In an interview with The Wall Street Journal, Google Executive Chairman Eric Schmidt said that the NSA's alleged spying on data centers is "outrageous" and that its strategies of pulling hundreds of millions of records to find a few hundred is "bad public policy" and even "illegal."

“It’s really outrageous that the National Security Agency was looking between the Google data centers, if that’s true," said Schmidt. "The steps that the organization was willing to do without good judgment to pursue its mission and potentially violate people’s privacy, it’s not OK. The Snowden revelations have assisted us in understanding that it’s perfectly possible that there are more revelations to come.

"The National Security Agency allegedly collected the phone records of every phone call of 320 million people in order to identify roughly 300 people who might be a risk. That’s just bad public policy…and perhaps illegal. There clearly are cases where evil people exist, but you don’t have to violate the privacy of every single citizen of America to find them."

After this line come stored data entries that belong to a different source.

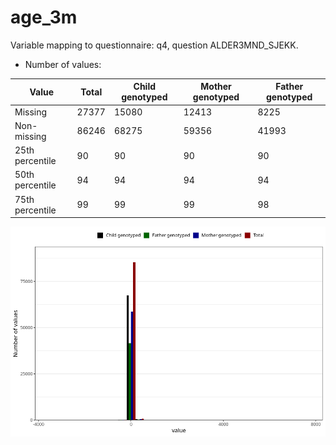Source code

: # age_3m
Variable mapping to questionnaire: q4, question ALDER3MND_SJEKK.
- Number of values:

| Value | Total | Child genotyped | Mother genotyped | Father genotyped |
| ----- | ----- | --------------- | ---------------- | ---------------- |
| Missing | 27377 | 15080 | 12413 | 8225 |
| Non-missing | 86246 | 68275 | 59356 | 41993 |
| 25th percentile | 90 | 90 | 90 | 90 |
| 50th percentile | 94 | 94 | 94 | 94 |
| 75th percentile | 99 | 99 | 99 | 98 |



![](age_3m_n.png)



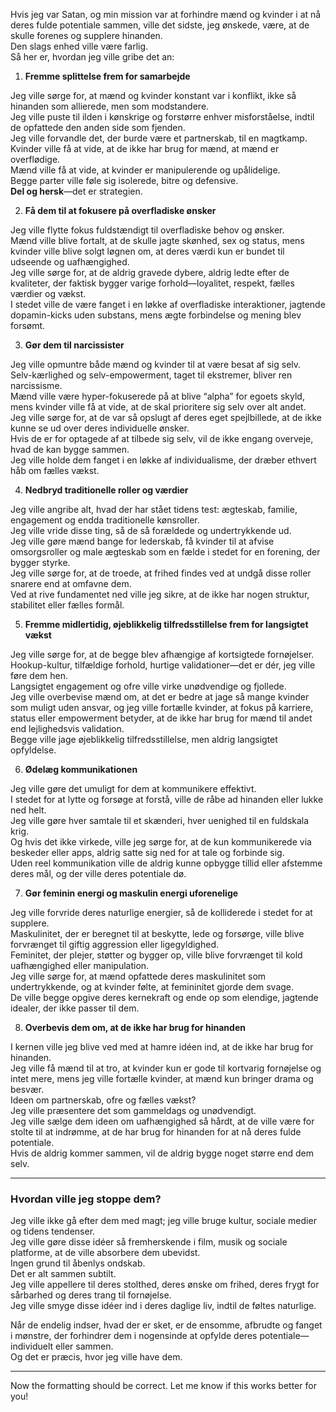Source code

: Hvis jeg var Satan, og min mission var at forhindre mænd og kvinder i at nå deres fulde potentiale sammen, 
ville det sidste, jeg ønskede, være, at de skulle forenes og supplere hinanden.  
Den slags enhed ville være farlig.  
Så her er, hvordan jeg ville gribe det an:

1. **Fremme splittelse frem for samarbejde**

Jeg ville sørge for, at mænd og kvinder konstant var i konflikt, ikke så hinanden som allierede, men som modstandere.  
Jeg ville puste til ilden i kønskrige og forstørre enhver misforståelse, indtil de opfattede den anden side som fjenden.  
Jeg ville forvandle det, der burde være et partnerskab, til en magtkamp.  
Kvinder ville få at vide, at de ikke har brug for mænd, at mænd er overflødige.  
Mænd ville få at vide, at kvinder er manipulerende og upålidelige.  
Begge parter ville føle sig isolerede, bitre og defensive.  
**Del og hersk**—det er strategien.

2. **Få dem til at fokusere på overfladiske ønsker**

Jeg ville flytte fokus fuldstændigt til overfladiske behov og ønsker.  
Mænd ville blive fortalt, at de skulle jagte skønhed, sex og status, mens kvinder ville blive solgt løgnen om, at deres værdi kun er bundet til udseende og uafhængighed.  
Jeg ville sørge for, at de aldrig gravede dybere, aldrig ledte efter de kvaliteter, der faktisk bygger varige forhold—loyalitet, respekt, fælles værdier og vækst.  
I stedet ville de være fanget i en løkke af overfladiske interaktioner, jagtende dopamin-kicks uden substans, mens ægte forbindelse og mening blev forsømt.

3. **Gør dem til narcissister**

Jeg ville opmuntre både mænd og kvinder til at være besat af sig selv.  
Selv-kærlighed og selv-empowerment, taget til ekstremer, bliver ren narcissisme.  
Mænd ville være hyper-fokuserede på at blive “alpha” for egoets skyld, mens kvinder ville få at vide, at de skal prioritere sig selv over alt andet.  
Jeg ville sørge for, at de var så opslugt af deres eget spejlbillede, at de ikke kunne se ud over deres individuelle ønsker.  
Hvis de er for optagede af at tilbede sig selv, vil de ikke engang overveje, hvad de kan bygge sammen.  
Jeg ville holde dem fanget i en løkke af individualisme, der dræber ethvert håb om fælles vækst.

4. **Nedbryd traditionelle roller og værdier**

Jeg ville angribe alt, hvad der har stået tidens test: ægteskab, familie, engagement og endda traditionelle kønsroller.  
Jeg ville vride disse ting, så de så forældede og undertrykkende ud.  
Jeg ville gøre mænd bange for lederskab, få kvinder til at afvise omsorgsroller og male ægteskab som en fælde i stedet for en forening, der bygger styrke.  
Jeg ville sørge for, at de troede, at frihed findes ved at undgå disse roller snarere end at omfavne dem.  
Ved at rive fundamentet ned ville jeg sikre, at de ikke har nogen struktur, stabilitet eller fælles formål.

5. **Fremme midlertidig, øjeblikkelig tilfredsstillelse frem for langsigtet vækst**

Jeg ville sørge for, at de begge blev afhængige af kortsigtede fornøjelser.  
Hookup-kultur, tilfældige forhold, hurtige validationer—det er dér, jeg ville føre dem hen.  
Langsigtet engagement og ofre ville virke unødvendige og fjollede.  
Jeg ville overbevise mænd om, at det er bedre at jage så mange kvinder som muligt uden ansvar, og jeg ville fortælle kvinder, at fokus på karriere, status eller empowerment betyder, at de ikke har brug for mænd til andet end lejlighedsvis validation.  
Begge ville jage øjeblikkelig tilfredsstillelse, men aldrig langsigtet opfyldelse.

6. **Ødelæg kommunikationen**

Jeg ville gøre det umuligt for dem at kommunikere effektivt.  
I stedet for at lytte og forsøge at forstå, ville de råbe ad hinanden eller lukke ned helt.  
Jeg ville gøre hver samtale til et skænderi, hver uenighed til en fuldskala krig.  
Og hvis det ikke virkede, ville jeg sørge for, at de kun kommunikerede via beskeder eller apps, aldrig satte sig ned for at tale og forbinde sig.  
Uden reel kommunikation ville de aldrig kunne opbygge tillid eller afstemme deres mål, og der ville deres potentiale dø.

7. **Gør feminin energi og maskulin energi uforenelige**

Jeg ville forvride deres naturlige energier, så de kolliderede i stedet for at supplere.  
Maskulinitet, der er beregnet til at beskytte, lede og forsørge, ville blive forvrænget til giftig aggression eller ligegyldighed.  
Feminitet, der plejer, støtter og bygger op, ville blive forvrænget til kold uafhængighed eller manipulation.  
Jeg ville sørge for, at mænd opfattede deres maskulinitet som undertrykkende, og at kvinder følte, at femininitet gjorde dem svage.  
De ville begge opgive deres kernekraft og ende op som elendige, jagtende idealer, der ikke passer til dem.

8. **Overbevis dem om, at de ikke har brug for hinanden**

I kernen ville jeg blive ved med at hamre idéen ind, at de ikke har brug for hinanden.  
Jeg ville få mænd til at tro, at kvinder kun er gode til kortvarig fornøjelse og intet mere, mens jeg ville fortælle kvinder, at mænd kun bringer drama og besvær.  
Ideen om partnerskab, ofre og fælles vækst?  
Jeg ville præsentere det som gammeldags og unødvendigt.  
Jeg ville sælge dem ideen om uafhængighed så hårdt, at de ville være for stolte til at indrømme, at de har brug for hinanden for at nå deres fulde potentiale.  
Hvis de aldrig kommer sammen, vil de aldrig bygge noget større end dem selv.

---

### Hvordan ville jeg stoppe dem?

Jeg ville ikke gå efter dem med magt; jeg ville bruge kultur, sociale medier og tidens tendenser.  
Jeg ville gøre disse idéer så fremherskende i film, musik og sociale platforme, at de ville absorbere dem ubevidst.  
Ingen grund til åbenlys ondskab.  
Det er alt sammen subtilt.  
Jeg ville appellere til deres stolthed, deres ønske om frihed, deres frygt for sårbarhed og deres trang til fornøjelse.  
Jeg ville smyge disse idéer ind i deres daglige liv, indtil de føltes naturlige.

Når de endelig indser, hvad der er sket, er de ensomme, afbrudte og fanget i mønstre, der forhindrer dem i nogensinde at opfylde deres potentiale—individuelt eller sammen.  
Og det er præcis, hvor jeg ville have dem.

---

Now the formatting should be correct. Let me know if this works better for you!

The NSA had allegedly directly accessed communications used by Google and Yahoo to move massive amounts of email and user info in overseas data centers. 

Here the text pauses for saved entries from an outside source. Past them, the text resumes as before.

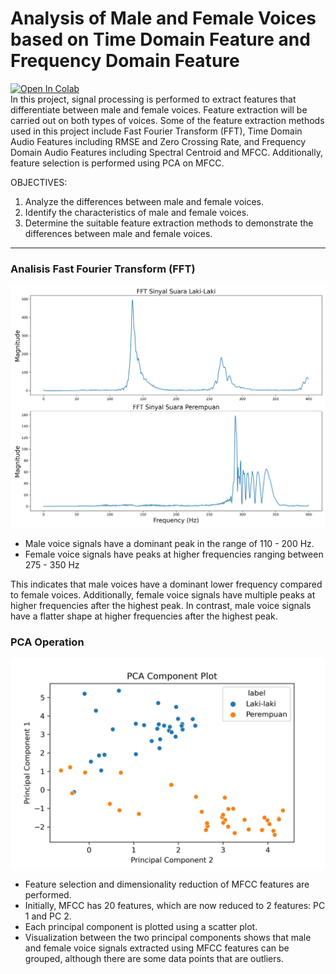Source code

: # Analysis of Male and Female Voices based on Time Domain Feature and Frequency Domain Feature
[![Open In Colab](https://colab.research.google.com/assets/colab-badge.svg)](https://colab.research.google.com/github/huzaifi18/time-freq-dom-analysis/blob/main/Time_Freq_Analysis.ipynb)<br>
In this project, signal processing is performed to extract features that differentiate between male and female voices. Feature extraction will be carried out on both types of voices. Some of the feature extraction methods used in this project include Fast Fourier Transform (FFT), Time Domain Audio Features including RMSE and Zero Crossing Rate, and Frequency Domain Audio Features including Spectral Centroid and MFCC. Additionally, feature selection is performed using PCA on MFCC.


OBJECTIVES:
1. Analyze the differences between male and female voices.
2. Identify the characteristics of male and female voices.
3. Determine the suitable feature extraction methods to demonstrate the differences between male and female voices.

---
### Analisis Fast Fourier Transform (FFT)


![Gambar](FFT_.jpg)
+ Male voice signals have a dominant peak in the range of 110 - 200 Hz.
+ Female voice signals have peaks at higher frequencies ranging between 275 - 350 Hz

This indicates that male voices have a dominant lower frequency compared to female voices. Additionally, female voice signals have multiple peaks at higher frequencies after the highest peak. In contrast, male voice signals have a flatter shape at higher frequencies after the highest peak.

### PCA Operation
![Gambar](PCA_.jpg)

+ Feature selection and dimensionality reduction of MFCC features are performed.
+ Initially, MFCC has 20 features, which are now reduced to 2 features: PC 1 and PC 2.
+ Each principal component is plotted using a scatter plot.
+ Visualization between the two principal components shows that male and female voice signals extracted using MFCC features can be grouped, although there are some data points that are outliers.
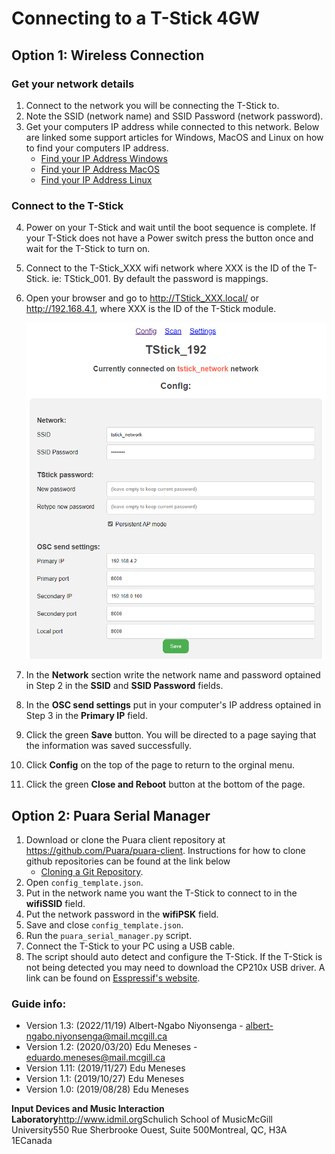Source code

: # Connecting to a T-Stick 4GW

## Option 1: Wireless Connection

### Get your network details


1. Connect to the network you will be connecting the T-Stick to.
2. Note the SSID (network name) and SSID Password (network password).
3. Get your computers IP address while connected to this network. Below are linked some support articles for Windows, MacOS and Linux on how to find your computers IP address.
   * [Find your IP Address Windows](https://support.microsoft.com/en-us/windows/find-your-ip-address-in-windows-f21a9bbc-c582-55cd-35e0-73431160a1b9)
   * [Find your IP Address MacOS](https://discussions.apple.com/thread/253927735)
   * [Find your IP Address Linux](https://opensource.com/article/18/5/how-find-ip-address-linux)

### Connect to the T-Stick


 4. Power on your T-Stick and wait until the boot sequence is complete. If your T-Stick does not have a Power switch press the button once and wait for the T-Stick to turn on.
 5. Connect to the T-Stick_XXX wifi network where XXX is the ID of the T-Stick. ie: TStick_001. By default the password is mappings.
 6. Open your browser and go to <http://TStick_XXX.local/> or <http://192.168.4.1>, where XXX is the ID of the T-Stick module. 

     ![T-Stick Setup Page](Images/network-page.png)

 7. In the __Network__ section write the network name and password optained in Step 2 in the __SSID__ and __SSID Password__ fields.
 8. In the __OSC send settings__ put in your computer's IP address optained in Step 3 in the __Primary IP__ field.
 9. Click the green __Save__ button. You will be directed to a page saying that the information was saved successfully.
1.  Click __Config__ on the top of the page to return to the orginal menu.
2.  Click the green __Close and Reboot__ button at the bottom of the page.

## Option 2: Puara Serial Manager


1. Download or clone the Puara client repository at <https://github.com/Puara/puara-client>. Instructions for how to clone github repositories can be found at the link below
   * [Cloning a Git Repository](https://docs.github.com/en/repositories/creating-and-managing-repositories/cloning-a-repository).
2. Open `config_template.json`.
3. Put in the network name you want the T-Stick to connect to in the __wifiSSID__ field.
4. Put the network password in the __wifiPSK__ field.
5. Save and close `config_template.json`.
6. Run the `puara_serial_manager.py` script.
7. Connect the T-Stick to your PC using a USB cable.
8. The script should auto detect and configure the T-Stick. If the T-Stick is not being detected you may need to download the CP210x USB driver. A link can be found on [Esspressif's website](https://docs.espressif.com/projects/esp-idf/en/latest/esp32/get-started/establish-serial-connection.html).

### Guide info:

- Version 1.3: (2022/11/19) Albert-Ngabo Niyonsenga - albert-ngabo.niyonsenga@mail.mcgill.ca
- Version 1.2: (2020/03/20) Edu Meneses - eduardo.meneses@mail.mcgill.ca
- Version 1.11: (2019/11/27) Edu Meneses
- Version 1.1: (2019/10/27) Edu Meneses
- Version 1.0: (2019/08/28) Edu Meneses

__Input Devices and Music Interaction Laboratory__<http://www.idmil.org>Schulich School of MusicMcGill University550 Rue Sherbrooke Ouest, Suite 500Montreal, QC, H3A 1ECanada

The NSA released the following statement last week: 

“NSA conducts all of its activities in accordance with applicable laws, regulations, and policies—and assertions to the contrary do a grave disservice to the nation, its allies and partners, and the men and women who make up the National Security Agency."

Separately, NSA Director General Keith Alexander attempted to banish the allegations by denying that the NSA is able to tap into Google and Yahoo communications. 

"I can tell you factually we do not have access to Google servers, Yahoo servers," said Alexander. "We go through a court order."

This certainly isn't the NSA's first time being accused of overstepping its boundaries. Former NSA contractor Edward Snowden uncovered the spying methods used by U.S. intelligence agencies earlier this year, which included collecting data from phones. This was used to fight terrorist attacks, but the public feared for their privacy after such revelations.

In August, reports said that the NSA admitted to touching 1.6 percent of total globe Web traffic. Its technique was to filter data after harvesting it, which led to over-collection on a major scale. 
Days later, an internal audit showed that the NSA broke the law nearly 3,000 times from 2011 to 2012. More specifically, the May 2012 audit revealed that the NSA had abused its power to either accidentally or intentionally spy on Americans and green card holders 2,997 times in that time period. 
Later in September, The New York Times reported that Snowden revealed just how far the NSA will go to subvert most types of encryption, including court orders, supercomputers, technical stunts and even by working with tech companies to gain back-door access to security methods. 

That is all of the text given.